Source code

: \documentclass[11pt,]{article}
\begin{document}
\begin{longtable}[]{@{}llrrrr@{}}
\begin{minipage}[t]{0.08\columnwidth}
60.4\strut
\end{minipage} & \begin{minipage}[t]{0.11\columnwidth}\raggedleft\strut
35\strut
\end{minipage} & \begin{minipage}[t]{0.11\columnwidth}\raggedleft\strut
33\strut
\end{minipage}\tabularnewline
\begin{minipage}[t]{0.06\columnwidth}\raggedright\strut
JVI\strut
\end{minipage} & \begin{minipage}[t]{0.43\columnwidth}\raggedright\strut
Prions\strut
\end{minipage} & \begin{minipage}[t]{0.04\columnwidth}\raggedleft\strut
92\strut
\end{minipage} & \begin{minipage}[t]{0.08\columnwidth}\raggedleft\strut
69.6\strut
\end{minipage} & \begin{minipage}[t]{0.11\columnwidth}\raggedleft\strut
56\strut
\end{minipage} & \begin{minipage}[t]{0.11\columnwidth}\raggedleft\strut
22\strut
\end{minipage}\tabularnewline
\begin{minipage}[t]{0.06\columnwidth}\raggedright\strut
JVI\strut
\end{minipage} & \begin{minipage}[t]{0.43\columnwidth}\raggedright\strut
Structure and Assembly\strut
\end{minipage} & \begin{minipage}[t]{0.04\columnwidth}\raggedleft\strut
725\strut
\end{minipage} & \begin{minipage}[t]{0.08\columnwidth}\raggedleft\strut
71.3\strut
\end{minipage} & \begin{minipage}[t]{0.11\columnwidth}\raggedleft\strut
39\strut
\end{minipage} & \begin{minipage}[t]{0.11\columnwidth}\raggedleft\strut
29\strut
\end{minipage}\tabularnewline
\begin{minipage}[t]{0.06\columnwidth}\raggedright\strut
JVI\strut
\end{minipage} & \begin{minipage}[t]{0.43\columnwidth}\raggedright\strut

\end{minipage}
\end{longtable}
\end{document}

====

### Problem details
Scan the records above for the word "longtable". Copy each line that has it.

### Expected answer
\begin{longtable}[]{@{}llrrrr@{}}
\end{longtable}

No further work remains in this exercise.